[Stored data entries]
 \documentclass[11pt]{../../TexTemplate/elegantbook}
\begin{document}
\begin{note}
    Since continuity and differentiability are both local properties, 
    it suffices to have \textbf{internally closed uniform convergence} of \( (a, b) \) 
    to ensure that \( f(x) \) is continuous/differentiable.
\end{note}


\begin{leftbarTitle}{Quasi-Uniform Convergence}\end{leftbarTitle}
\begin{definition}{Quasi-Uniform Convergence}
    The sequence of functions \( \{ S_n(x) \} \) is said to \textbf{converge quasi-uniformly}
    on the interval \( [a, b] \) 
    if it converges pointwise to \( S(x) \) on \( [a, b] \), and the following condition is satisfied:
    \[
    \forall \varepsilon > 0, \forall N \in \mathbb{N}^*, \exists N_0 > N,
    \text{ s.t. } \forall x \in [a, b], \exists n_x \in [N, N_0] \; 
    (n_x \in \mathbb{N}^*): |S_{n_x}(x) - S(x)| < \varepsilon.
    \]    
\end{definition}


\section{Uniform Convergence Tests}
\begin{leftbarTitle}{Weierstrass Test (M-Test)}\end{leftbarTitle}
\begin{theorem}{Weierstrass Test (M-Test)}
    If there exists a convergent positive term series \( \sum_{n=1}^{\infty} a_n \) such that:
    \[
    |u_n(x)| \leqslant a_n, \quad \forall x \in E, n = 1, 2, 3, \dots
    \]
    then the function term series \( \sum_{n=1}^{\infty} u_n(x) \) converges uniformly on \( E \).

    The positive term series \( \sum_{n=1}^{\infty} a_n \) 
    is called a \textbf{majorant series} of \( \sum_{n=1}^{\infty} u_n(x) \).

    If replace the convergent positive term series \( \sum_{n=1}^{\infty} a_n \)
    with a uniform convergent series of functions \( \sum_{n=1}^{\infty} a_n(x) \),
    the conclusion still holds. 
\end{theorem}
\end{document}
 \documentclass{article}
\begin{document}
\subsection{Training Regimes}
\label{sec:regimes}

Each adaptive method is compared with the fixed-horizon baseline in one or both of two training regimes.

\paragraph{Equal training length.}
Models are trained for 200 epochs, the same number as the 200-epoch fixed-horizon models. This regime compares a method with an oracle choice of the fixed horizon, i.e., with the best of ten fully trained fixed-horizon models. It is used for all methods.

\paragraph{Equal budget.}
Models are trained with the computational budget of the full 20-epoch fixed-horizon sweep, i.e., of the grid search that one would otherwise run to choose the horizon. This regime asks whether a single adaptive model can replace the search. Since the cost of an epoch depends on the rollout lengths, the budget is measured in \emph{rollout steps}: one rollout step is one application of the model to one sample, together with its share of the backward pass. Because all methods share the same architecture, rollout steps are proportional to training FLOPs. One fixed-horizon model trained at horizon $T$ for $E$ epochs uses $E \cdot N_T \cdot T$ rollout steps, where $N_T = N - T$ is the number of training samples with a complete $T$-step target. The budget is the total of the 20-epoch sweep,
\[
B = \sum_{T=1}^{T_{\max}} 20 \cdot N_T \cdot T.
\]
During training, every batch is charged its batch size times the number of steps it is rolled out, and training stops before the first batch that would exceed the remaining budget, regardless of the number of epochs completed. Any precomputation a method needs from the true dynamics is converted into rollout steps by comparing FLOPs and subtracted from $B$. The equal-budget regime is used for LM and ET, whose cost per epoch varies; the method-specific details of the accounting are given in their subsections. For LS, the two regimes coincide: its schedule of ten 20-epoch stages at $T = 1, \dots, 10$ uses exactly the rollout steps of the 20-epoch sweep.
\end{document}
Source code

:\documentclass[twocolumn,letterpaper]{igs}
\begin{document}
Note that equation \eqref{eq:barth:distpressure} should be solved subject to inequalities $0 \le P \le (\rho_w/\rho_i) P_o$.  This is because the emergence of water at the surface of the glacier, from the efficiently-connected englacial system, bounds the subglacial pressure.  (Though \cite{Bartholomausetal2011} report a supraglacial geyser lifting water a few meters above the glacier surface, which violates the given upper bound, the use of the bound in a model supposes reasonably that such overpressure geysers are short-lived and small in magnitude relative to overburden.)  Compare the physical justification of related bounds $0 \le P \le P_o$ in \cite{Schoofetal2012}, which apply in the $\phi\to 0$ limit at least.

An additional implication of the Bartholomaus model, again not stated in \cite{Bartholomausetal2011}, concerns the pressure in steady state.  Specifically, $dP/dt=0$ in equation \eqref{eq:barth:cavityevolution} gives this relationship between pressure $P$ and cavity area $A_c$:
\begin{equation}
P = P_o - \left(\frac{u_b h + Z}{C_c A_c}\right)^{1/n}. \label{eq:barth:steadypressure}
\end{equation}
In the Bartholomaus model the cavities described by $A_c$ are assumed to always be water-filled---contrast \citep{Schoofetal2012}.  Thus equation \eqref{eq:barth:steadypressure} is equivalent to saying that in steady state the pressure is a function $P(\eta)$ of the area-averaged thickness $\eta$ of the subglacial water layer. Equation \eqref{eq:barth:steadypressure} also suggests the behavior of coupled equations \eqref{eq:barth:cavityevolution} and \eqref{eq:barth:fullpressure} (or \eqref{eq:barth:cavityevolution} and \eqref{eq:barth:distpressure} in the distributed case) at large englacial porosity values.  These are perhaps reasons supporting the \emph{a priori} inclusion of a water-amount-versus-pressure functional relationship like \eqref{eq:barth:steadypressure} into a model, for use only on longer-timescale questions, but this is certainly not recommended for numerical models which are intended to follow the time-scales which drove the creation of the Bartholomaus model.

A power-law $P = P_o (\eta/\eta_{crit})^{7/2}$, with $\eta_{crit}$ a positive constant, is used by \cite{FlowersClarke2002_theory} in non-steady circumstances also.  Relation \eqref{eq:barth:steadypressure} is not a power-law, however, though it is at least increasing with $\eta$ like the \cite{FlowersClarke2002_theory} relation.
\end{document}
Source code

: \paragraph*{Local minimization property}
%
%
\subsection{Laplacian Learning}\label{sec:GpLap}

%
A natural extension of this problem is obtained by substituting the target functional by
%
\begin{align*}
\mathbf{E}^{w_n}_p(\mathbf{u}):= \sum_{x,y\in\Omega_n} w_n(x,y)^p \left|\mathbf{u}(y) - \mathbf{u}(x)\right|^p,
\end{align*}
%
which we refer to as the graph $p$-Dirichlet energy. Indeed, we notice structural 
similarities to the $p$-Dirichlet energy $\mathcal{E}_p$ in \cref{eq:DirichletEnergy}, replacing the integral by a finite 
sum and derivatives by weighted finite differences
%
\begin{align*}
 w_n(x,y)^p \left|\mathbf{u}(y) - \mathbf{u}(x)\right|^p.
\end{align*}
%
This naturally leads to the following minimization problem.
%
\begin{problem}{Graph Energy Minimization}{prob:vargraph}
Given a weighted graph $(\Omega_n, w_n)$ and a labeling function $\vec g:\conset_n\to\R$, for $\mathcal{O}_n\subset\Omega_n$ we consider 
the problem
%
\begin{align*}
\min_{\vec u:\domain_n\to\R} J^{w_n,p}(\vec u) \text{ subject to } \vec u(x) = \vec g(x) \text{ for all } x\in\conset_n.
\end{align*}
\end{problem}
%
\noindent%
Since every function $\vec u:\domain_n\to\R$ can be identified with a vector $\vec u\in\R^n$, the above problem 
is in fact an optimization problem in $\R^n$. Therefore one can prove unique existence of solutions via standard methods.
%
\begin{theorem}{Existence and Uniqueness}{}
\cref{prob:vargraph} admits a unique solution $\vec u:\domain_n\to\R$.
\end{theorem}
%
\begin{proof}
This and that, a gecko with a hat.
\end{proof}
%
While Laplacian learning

*Your goal*: Give all of the lines above again, exactly as they are.

*Exercise answer*:
 \documentclass[11pt]{../../TexTemplate/elegantbook}
\begin{document}
\begin{note}
    Since continuity and differentiability are both local properties, 
    it suffices to have \textbf{internally closed uniform convergence} of \( (a, b) \) 
    to ensure that \( f(x) \) is continuous/differentiable.
\end{note}


\begin{leftbarTitle}{Quasi-Uniform Convergence}\end{leftbarTitle}
\begin{definition}{Quasi-Uniform Convergence}
    The sequence of functions \( \{ S_n(x) \} \) is said to \textbf{converge quasi-uniformly}
    on the interval \( [a, b] \) 
    if it converges pointwise to \( S(x) \) on \( [a, b] \), and the following condition is satisfied:
    \[
    \forall \varepsilon > 0, \forall N \in \mathbb{N}^*, \exists N_0 > N,
    \text{ s.t. } \forall x \in [a, b], \exists n_x \in [N, N_0] \; 
    (n_x \in \mathbb{N}^*): |S_{n_x}(x) - S(x)| < \varepsilon.
    \]    
\end{definition}


\section{Uniform Convergence Tests}
\begin{leftbarTitle}{Weierstrass Test (M-Test)}\end{leftbarTitle}
\begin{theorem}{Weierstrass Test (M-Test)}
    If there exists a convergent positive term series \( \sum_{n=1}^{\infty} a_n \) such that:
    \[
    |u_n(x)| \leqslant a_n, \quad \forall x \in E, n = 1, 2, 3, \dots
    \]
    then the function term series \( \sum_{n=1}^{\infty} u_n(x) \) converges uniformly on \( E \).

    The positive term series \( \sum_{n=1}^{\infty} a_n \) 
    is called a \textbf{majorant series} of \( \sum_{n=1}^{\infty} u_n(x) \).

    If replace the convergent positive term series \( \sum_{n=1}^{\infty} a_n \)
    with a uniform convergent series of functions \( \sum_{n=1}^{\infty} a_n(x) \),
    the conclusion still holds. 
\end{theorem}
\end{document}
 \documentclass{article}
\begin{document}
\subsection{Training Regimes}
\label{sec:regimes}

Each adaptive method is compared with the fixed-horizon baseline in one or both of two training regimes.

\paragraph{Equal training length.}
Models are trained for 200 epochs, the same number as the 200-epoch fixed-horizon models. This regime compares a method with an oracle choice of the fixed horizon, i.e., with the best of ten fully trained fixed-horizon models. It is used for all methods.

\paragraph{Equal budget.}
Models are trained with the computational budget of the full 20-epoch fixed-horizon sweep, i.e., of the grid search that one would otherwise run to choose the horizon. This regime asks whether a single adaptive model can replace the search. Since the cost of an epoch depends on the rollout lengths, the budget is measured in \emph{rollout steps}: one rollout step is one application of the model to one sample, together with its share of the backward pass. Because all methods share the same architecture, rollout steps are proportional to training FLOPs. One fixed-horizon model trained at horizon $T$ for $E$ epochs uses $E \cdot N_T \cdot T$ rollout steps, where $N_T = N - T$ is the number of training samples with a complete $T$-step target. The budget is the total of the 20-epoch sweep,
\[
B = \sum_{T=1}^{T_{\max}} 20 \cdot N_T \cdot T.
\]
During training, every batch is charged its batch size times the number of steps it is rolled out, and training stops before the first batch that would exceed the remaining budget, regardless of the number of epochs completed. Any precomputation a method needs from the true dynamics is converted into rollout steps by comparing FLOPs and subtracted from $B$. The equal-budget regime is used for LM and ET, whose cost per epoch varies; the method-specific details of the accounting are given in their subsections. For LS, the two regimes coincide: its schedule of ten 20-epoch stages at $T = 1, \dots, 10$ uses exactly the rollout steps of the 20-epoch sweep.
\end{document}
Source code

:\documentclass[twocolumn,letterpaper]{igs}
\begin{document}
Note that equation \eqref{eq:barth:distpressure} should be solved subject to inequalities $0 \le P \le (\rho_w/\rho_i) P_o$.  This is because the emergence of water at the surface of the glacier, from the efficiently-connected englacial system, bounds the subglacial pressure.  (Though \cite{Bartholomausetal2011} report a supraglacial geyser lifting water a few meters above the glacier surface, which violates the given upper bound, the use of the bound in a model supposes reasonably that such overpressure geysers are short-lived and small in magnitude relative to overburden.)  Compare the physical justification of related bounds $0 \le P \le P_o$ in \cite{Schoofetal2012}, which apply in the $\phi\to 0$ limit at least.

An additional implication of the Bartholomaus model, again not stated in \cite{Bartholomausetal2011}, concerns the pressure in steady state.  Specifically, $dP/dt=0$ in equation \eqref{eq:barth:cavityevolution} gives this relationship between pressure $P$ and cavity area $A_c$:
\begin{equation}
P = P_o - \left(\frac{u_b h + Z}{C_c A_c}\right)^{1/n}. \label{eq:barth:steadypressure}
\end{equation}
In the Bartholomaus model the cavities described by $A_c$ are assumed to always be water-filled---contrast \citep{Schoofetal2012}.  Thus equation \eqref{eq:barth:steadypressure} is equivalent to saying that in steady state the pressure is a function $P(\eta)$ of the area-averaged thickness $\eta$ of the subglacial water layer. Equation \eqref{eq:barth:steadypressure} also suggests the behavior of coupled equations \eqref{eq:barth:cavityevolution} and \eqref{eq:barth:fullpressure} (or \eqref{eq:barth:cavityevolution} and \eqref{eq:barth:distpressure} in the distributed case) at large englacial porosity values.  These are perhaps reasons supporting the \emph{a priori} inclusion of a water-amount-versus-pressure functional relationship like \eqref{eq:barth:steadypressure} into a model, for use only on longer-timescale questions, but this is certainly not recommended for numerical models which are intended to follow the time-scales which drove the creation of the Bartholomaus model.

A power-law $P = P_o (\eta/\eta_{crit})^{7/2}$, with $\eta_{crit}$ a positive constant, is used by \cite{FlowersClarke2002_theory} in non-steady circumstances also.  Relation \eqref{eq:barth:steadypressure} is not a power-law, however, though it is at least increasing with $\eta$ like the \cite{FlowersClarke2002_theory} relation.
\end{document}
Source code

: \paragraph*{Local minimization property}
%
%
\subsection{Laplacian Learning}\label{sec:GpLap}

%
A natural extension of this problem is obtained by substituting the target functional by
%
\begin{align*}
\mathbf{E}^{w_n}_p(\mathbf{u}):= \sum_{x,y\in\Omega_n} w_n(x,y)^p \left|\mathbf{u}(y) - \mathbf{u}(x)\right|^p,
\end{align*}
%
which we refer to as the graph $p$-Dirichlet energy. Indeed, we notice structural 
similarities to the $p$-Dirichlet energy $\mathcal{E}_p$ in \cref{eq:DirichletEnergy}, replacing the integral by a finite 
sum and derivatives by weighted finite differences
%
\begin{align*}
 w_n(x,y)^p \left|\mathbf{u}(y) - \mathbf{u}(x)\right|^p.
\end{align*}
%
This naturally leads to the following minimization problem.
%
\begin{problem}{Graph Energy Minimization}{prob:vargraph}
Given a weighted graph $(\Omega_n, w_n)$ and a labeling function $\vec g:\conset_n\to\R$, for $\mathcal{O}_n\subset\Omega_n$ we consider 
the problem
%
\begin{align*}
\min_{\vec u:\domain_n\to\R} J^{w_n,p}(\vec u) \text{ subject to } \vec u(x) = \vec g(x) \text{ for all } x\in\conset_n.
\end{align*}
\end{problem}
%
\noindent%
Since every function $\vec u:\domain_n\to\R$ can be identified with a vector $\vec u\in\R^n$, the above problem 
is in fact an optimization problem in $\R^n$. Therefore one can prove unique existence of solutions via standard methods.
%
\begin{theorem}{Existence and Uniqueness}{}
\cref{prob:vargraph} admits a unique solution $\vec u:\domain_n\to\R$.
\end{theorem}
%
\begin{proof}
This and that, a gecko with a hat.
\end{proof}
%
While Laplacian learning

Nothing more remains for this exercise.